Моряки с большим трудом добрались до Гарвича [63] , где нам, по крайней мере, не грозила уже гибель. Однако, в трюм набралось столько воды и все судно пришло в такое плачевное состояние, что если бы мы в тот день, не причалили, то, по мнению, моряков и портовых рабочих, которых капитан, нанял, чтобы задраить пробоины, оно к ночи наверняка бы утонуло.
Услыхав, что матросы завидели землю, Эми воспрянула духом и поднялась на палубу. Но затем тотчас спустилась ко мне:
— Ах, сударыня, — сказала она. — Это верно, что земля виднеется; но она похожа на гряду облаков, и как знать, может, это и в самом деле всего лишь облака; а если это и впрямь суша, то до нее еще очень далеко, а море еще так бурлит, что мы, наверное, утонем прежде, чем достигнем берега. — Страшнее этого моря я ничего не видела. Волны, — что горы, и они того и гляди нас проглотят, даром что рядом суша.
Я же верила, что, раз показалась земля, мы спасены, и сказала Эми, что она просто ничего не понимает, и что, раз матросы увидели землю, они возьмут курс прямо на нее и постараются войти в ближайшую гавань. Но Эми была права — до суши было еще ужасно далеко; и она в самом деле походила на гряду облаков; волны высились, как горная цепь, и судно рисковало затонуть прежде, чем достигнет берега. Эми пребывала в унынии; однако ветер дул с востока и гнал корабль к берегу с такой силой, что, когда через полчаса я приоткрыла дверь каюты и выглянула наружу, земля оказалась куда ближе, чем можно было судить со слов Зми. Так что я вернулась к ней и стала ее подбадривать, а заодно приободрилась и сама.

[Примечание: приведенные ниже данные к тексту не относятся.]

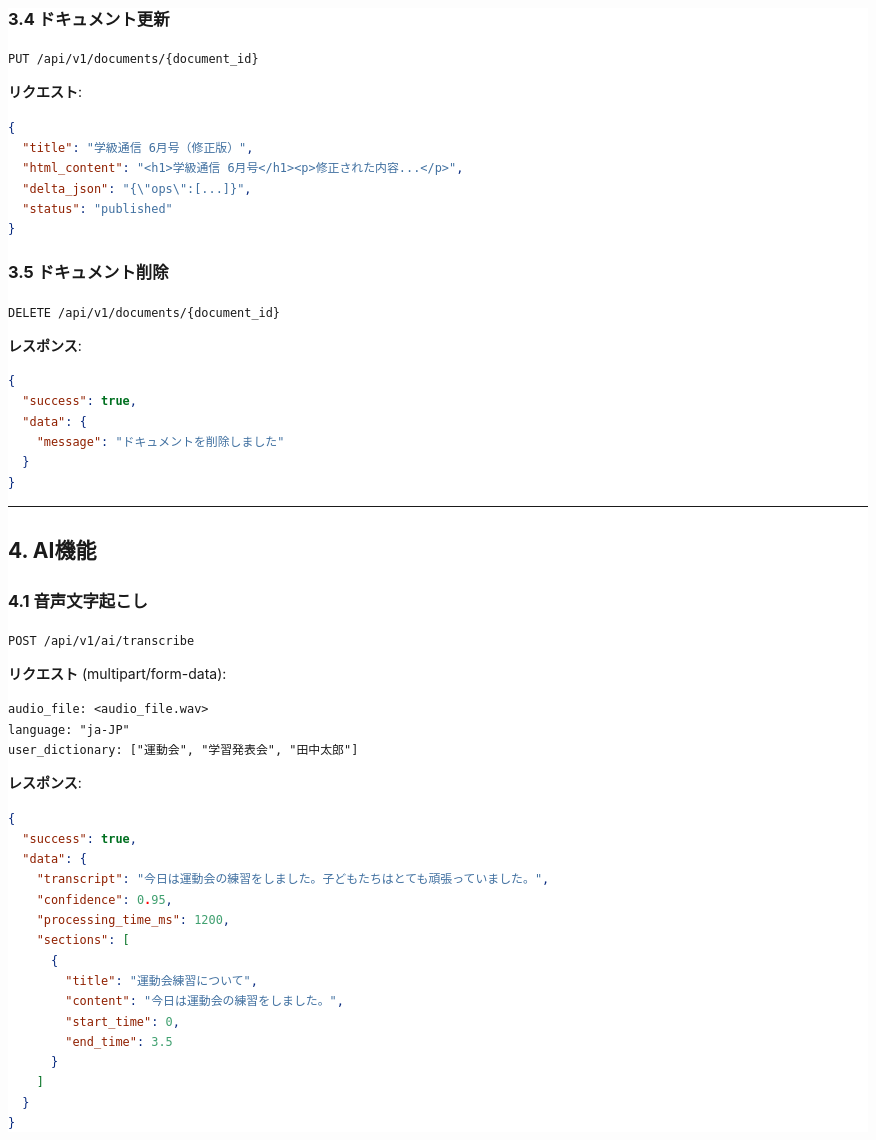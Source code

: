 ### 3.4 ドキュメント更新

```http
PUT /api/v1/documents/{document_id}
```

**リクエスト**:
```json
{
  "title": "学級通信 6月号（修正版）",
  "html_content": "<h1>学級通信 6月号</h1><p>修正された内容...</p>",
  "delta_json": "{\"ops\":[...]}",
  "status": "published"
}
```

### 3.5 ドキュメント削除

```http
DELETE /api/v1/documents/{document_id}
```

**レスポンス**:
```json
{
  "success": true,
  "data": {
    "message": "ドキュメントを削除しました"
  }
}
```

---

## 4. AI機能

### 4.1 音声文字起こし

```http
POST /api/v1/ai/transcribe
```

**リクエスト** (multipart/form-data):
```
audio_file: <audio_file.wav>
language: "ja-JP"
user_dictionary: ["運動会", "学習発表会", "田中太郎"]
```

**レスポンス**:
```json
{
  "success": true,
  "data": {
    "transcript": "今日は運動会の練習をしました。子どもたちはとても頑張っていました。",
    "confidence": 0.95,
    "processing_time_ms": 1200,
    "sections": [
      {
        "title": "運動会練習について",
        "content": "今日は運動会の練習をしました。",
        "start_time": 0,
        "end_time": 3.5
      }
    ]
  }
}
```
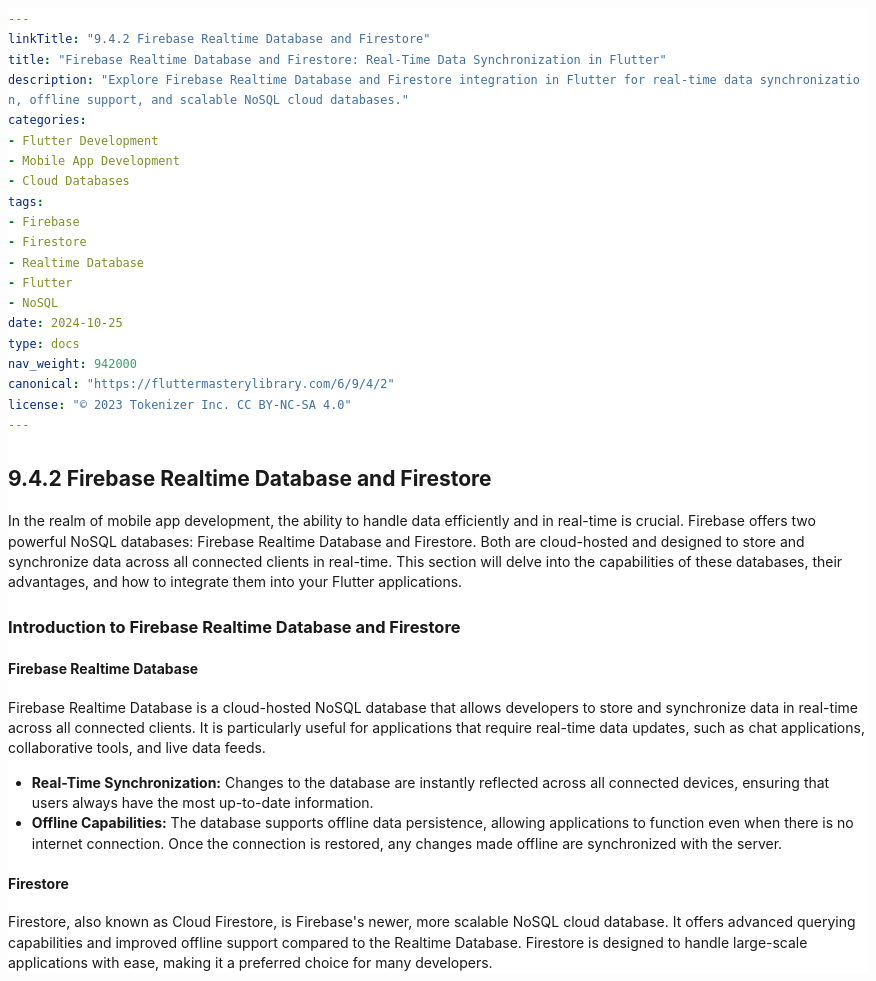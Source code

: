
 ```yaml
---
linkTitle: "9.4.2 Firebase Realtime Database and Firestore"
title: "Firebase Realtime Database and Firestore: Real-Time Data Synchronization in Flutter"
description: "Explore Firebase Realtime Database and Firestore integration in Flutter for real-time data synchronization, offline support, and scalable NoSQL cloud databases."
categories:
- Flutter Development
- Mobile App Development
- Cloud Databases
tags:
- Firebase
- Firestore
- Realtime Database
- Flutter
- NoSQL
date: 2024-10-25
type: docs
nav_weight: 942000
canonical: "https://fluttermasterylibrary.com/6/9/4/2"
license: "© 2023 Tokenizer Inc. CC BY-NC-SA 4.0"
---
```


## 9.4.2 Firebase Realtime Database and Firestore

In the realm of mobile app development, the ability to handle data efficiently and in real-time is crucial. Firebase offers two powerful NoSQL databases: Firebase Realtime Database and Firestore. Both are cloud-hosted and designed to store and synchronize data across all connected clients in real-time. This section will delve into the capabilities of these databases, their advantages, and how to integrate them into your Flutter applications.

### Introduction to Firebase Realtime Database and Firestore

#### Firebase Realtime Database

Firebase Realtime Database is a cloud-hosted NoSQL database that allows developers to store and synchronize data in real-time across all connected clients. It is particularly useful for applications that require real-time data updates, such as chat applications, collaborative tools, and live data feeds.

- **Real-Time Synchronization:** Changes to the database are instantly reflected across all connected devices, ensuring that users always have the most up-to-date information.
- **Offline Capabilities:** The database supports offline data persistence, allowing applications to function even when there is no internet connection. Once the connection is restored, any changes made offline are synchronized with the server.

#### Firestore

Firestore, also known as Cloud Firestore, is Firebase's newer, more scalable NoSQL cloud database. It offers advanced querying capabilities and improved offline support compared to the Realtime Database. Firestore is designed to handle large-scale applications with ease, making it a preferred choice for many developers.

Часом позже мы увидели, к своему величайшему облегчению, открытую гавань Гарвича, куда и устремился наш корабль. И вот, через несколько минут, к нашей несказанной радости, мы плыли уже по спокойным водам. Так, вопреки моим желаниям и подлинной выгоде, исполнилась моя мечта — высадиться в Англии, хотя бы для этого понадобилась буря.
Нельзя сказать, что буря эта послужила нам с Эми на пользу, ибо, как только опасность миновала, с ней миновались также и страх смерти и того, что нас ожидало после нее. Омерзение, какое мы почувствовали было к своей прежней жизни, как бы отлетело, а с возвратом к жизни к нам возвратилась наша грешная приверженность к ней, и мы снова стали такими же, какими были, а то и хуже. Раскаяние, вызванное страхом близкой смерти, длится не долее, чем самый этот страх, и всем этим покаянным речам, что произносятся на смертном одре, или (что почти одно то же) на море, во время бури, — грош цена. Я не хочу сказать, однако, что перемена эта произошла с нами тотчас — отнюдь: страх, объявший нас в море, держался еще и некоторое время спустя, во всяком случае, буря улеглась много раньше, нежели изгладилось страшное впечатление, какое она оставила в нашей душе. Это относится в особенности к бедной Эми, которая, едва ступив на землю, припала к ней долгим поцелуем и принялась горячо благодарить бога за то, что он вывел ее из моря. Поднявшись же с земли, она обернулась ко мне и сказала:
— Надеюсь, сударыня, вы никогда больше не отправитесь в море.
Не знаю, что тому причиной, — право, не могу сказать! — но почему-то Эми гораздо больше моего терзалась раскаянием во время бури, а, попав на сушу, гораздо больше радовалась своему избавлению, чем я. Меня же охватило какое-то оцепенение — не знаю, как это иначе назвать. Душа моя во время бури была преисполнена ужаса, и я чувствовала близость смерти не меньше, чем Эми, но чувства и мысли мои не находили себе исхода, как у нее. Мое горе было молчаливо и угрюмо, и я не могла его излить ни в словах, ни в рыданиях, и тем самым его было много труднее переносить.
Я испытывала ужас за свою прошлую жизнь, я твердо верила, что еду ко дну, где смерть потребует от меня отчета во всех моих поступках.